--- ACTIVITY ---
Lines from the one containing "1. Confirm the" to the end of the data below are to be restated exactly, with both ends included and nothing else.

--- DATA SHOWN ---
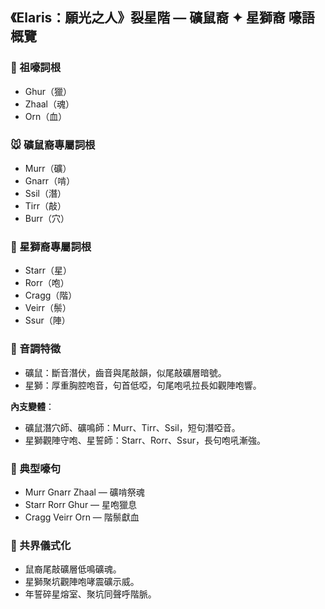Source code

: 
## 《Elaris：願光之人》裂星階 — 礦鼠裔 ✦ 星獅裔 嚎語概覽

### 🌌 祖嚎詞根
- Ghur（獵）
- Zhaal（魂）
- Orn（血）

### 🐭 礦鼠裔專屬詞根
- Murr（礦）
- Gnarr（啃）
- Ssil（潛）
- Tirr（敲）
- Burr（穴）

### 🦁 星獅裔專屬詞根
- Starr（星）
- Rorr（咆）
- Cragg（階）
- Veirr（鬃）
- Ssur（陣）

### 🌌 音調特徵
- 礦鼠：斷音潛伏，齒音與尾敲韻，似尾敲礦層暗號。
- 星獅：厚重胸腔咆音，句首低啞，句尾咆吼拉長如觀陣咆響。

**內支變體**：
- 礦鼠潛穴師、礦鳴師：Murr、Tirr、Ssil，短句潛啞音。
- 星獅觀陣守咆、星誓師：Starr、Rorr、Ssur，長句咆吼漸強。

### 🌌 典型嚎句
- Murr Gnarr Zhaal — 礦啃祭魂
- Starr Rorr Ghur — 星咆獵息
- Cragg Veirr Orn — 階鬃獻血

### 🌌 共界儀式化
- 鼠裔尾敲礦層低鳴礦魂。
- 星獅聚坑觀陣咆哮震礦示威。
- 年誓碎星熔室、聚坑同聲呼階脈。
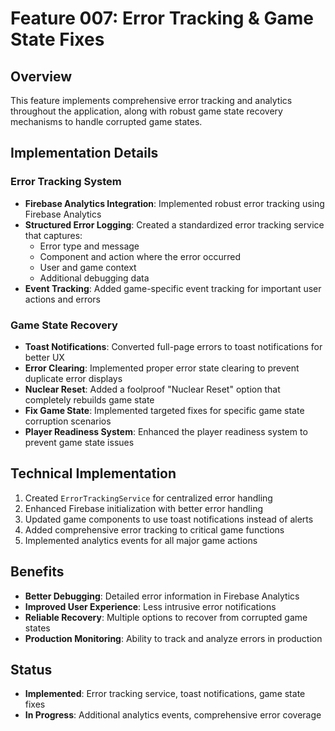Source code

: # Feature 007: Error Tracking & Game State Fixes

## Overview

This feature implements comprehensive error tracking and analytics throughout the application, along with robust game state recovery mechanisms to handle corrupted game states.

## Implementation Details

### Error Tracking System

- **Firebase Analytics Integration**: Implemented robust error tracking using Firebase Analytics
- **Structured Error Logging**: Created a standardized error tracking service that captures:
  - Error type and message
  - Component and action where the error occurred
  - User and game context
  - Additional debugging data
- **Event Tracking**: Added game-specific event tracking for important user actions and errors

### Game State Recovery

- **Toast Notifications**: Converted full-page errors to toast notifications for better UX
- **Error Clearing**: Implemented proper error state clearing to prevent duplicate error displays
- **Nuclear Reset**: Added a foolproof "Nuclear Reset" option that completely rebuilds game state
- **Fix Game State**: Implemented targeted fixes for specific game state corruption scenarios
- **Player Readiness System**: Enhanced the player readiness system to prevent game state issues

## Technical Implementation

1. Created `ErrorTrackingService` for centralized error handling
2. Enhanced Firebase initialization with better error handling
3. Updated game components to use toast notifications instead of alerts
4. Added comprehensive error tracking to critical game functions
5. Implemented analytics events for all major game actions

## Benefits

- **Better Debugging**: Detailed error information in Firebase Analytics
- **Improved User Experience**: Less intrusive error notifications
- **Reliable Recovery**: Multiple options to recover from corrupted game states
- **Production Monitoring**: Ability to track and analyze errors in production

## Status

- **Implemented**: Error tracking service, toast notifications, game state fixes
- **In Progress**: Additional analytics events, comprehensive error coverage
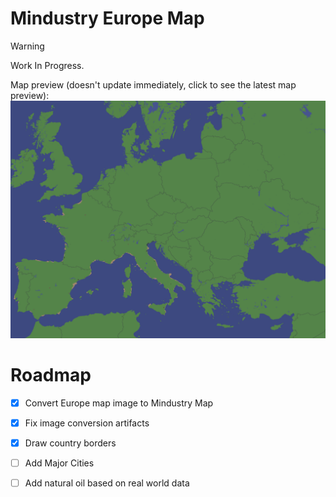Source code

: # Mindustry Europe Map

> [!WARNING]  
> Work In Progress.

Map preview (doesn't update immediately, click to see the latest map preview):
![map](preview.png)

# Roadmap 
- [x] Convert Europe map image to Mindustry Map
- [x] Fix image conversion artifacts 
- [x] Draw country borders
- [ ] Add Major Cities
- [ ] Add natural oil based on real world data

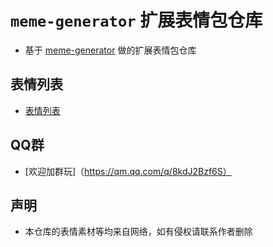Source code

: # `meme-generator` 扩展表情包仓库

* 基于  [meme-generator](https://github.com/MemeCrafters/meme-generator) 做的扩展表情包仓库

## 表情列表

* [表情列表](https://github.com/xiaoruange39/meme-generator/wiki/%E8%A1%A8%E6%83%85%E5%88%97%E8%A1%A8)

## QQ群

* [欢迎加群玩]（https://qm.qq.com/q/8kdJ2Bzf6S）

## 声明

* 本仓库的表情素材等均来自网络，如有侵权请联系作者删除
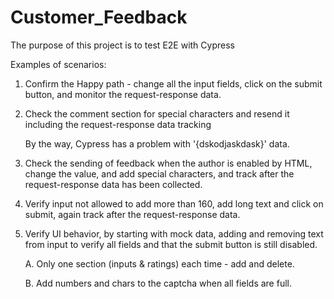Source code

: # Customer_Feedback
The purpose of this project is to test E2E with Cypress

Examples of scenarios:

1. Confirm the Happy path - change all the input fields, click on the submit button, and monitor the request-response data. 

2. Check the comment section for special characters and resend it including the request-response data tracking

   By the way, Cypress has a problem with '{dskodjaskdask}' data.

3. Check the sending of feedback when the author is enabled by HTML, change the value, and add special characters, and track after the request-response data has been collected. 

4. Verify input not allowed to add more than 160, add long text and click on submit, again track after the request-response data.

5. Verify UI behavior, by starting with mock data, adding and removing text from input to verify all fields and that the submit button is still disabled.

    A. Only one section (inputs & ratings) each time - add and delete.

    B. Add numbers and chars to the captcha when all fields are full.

--- TASK SOLUTION ---
1. Confirm the Happy path - change all the input fields, click on the submit button, and monitor the request-response data. 

2. Check the comment section for special characters and resend it including the request-response data tracking

   By the way, Cypress has a problem with '{dskodjaskdask}' data.

3. Check the sending of feedback when the author is enabled by HTML, change the value, and add special characters, and track after the request-response data has been collected. 

4. Verify input not allowed to add more than 160, add long text and click on submit, again track after the request-response data.

5. Verify UI behavior, by starting with mock data, adding and removing text from input to verify all fields and that the submit button is still disabled.

    A. Only one section (inputs & ratings) each time - add and delete.

    B. Add numbers and chars to the captcha when all fields are full.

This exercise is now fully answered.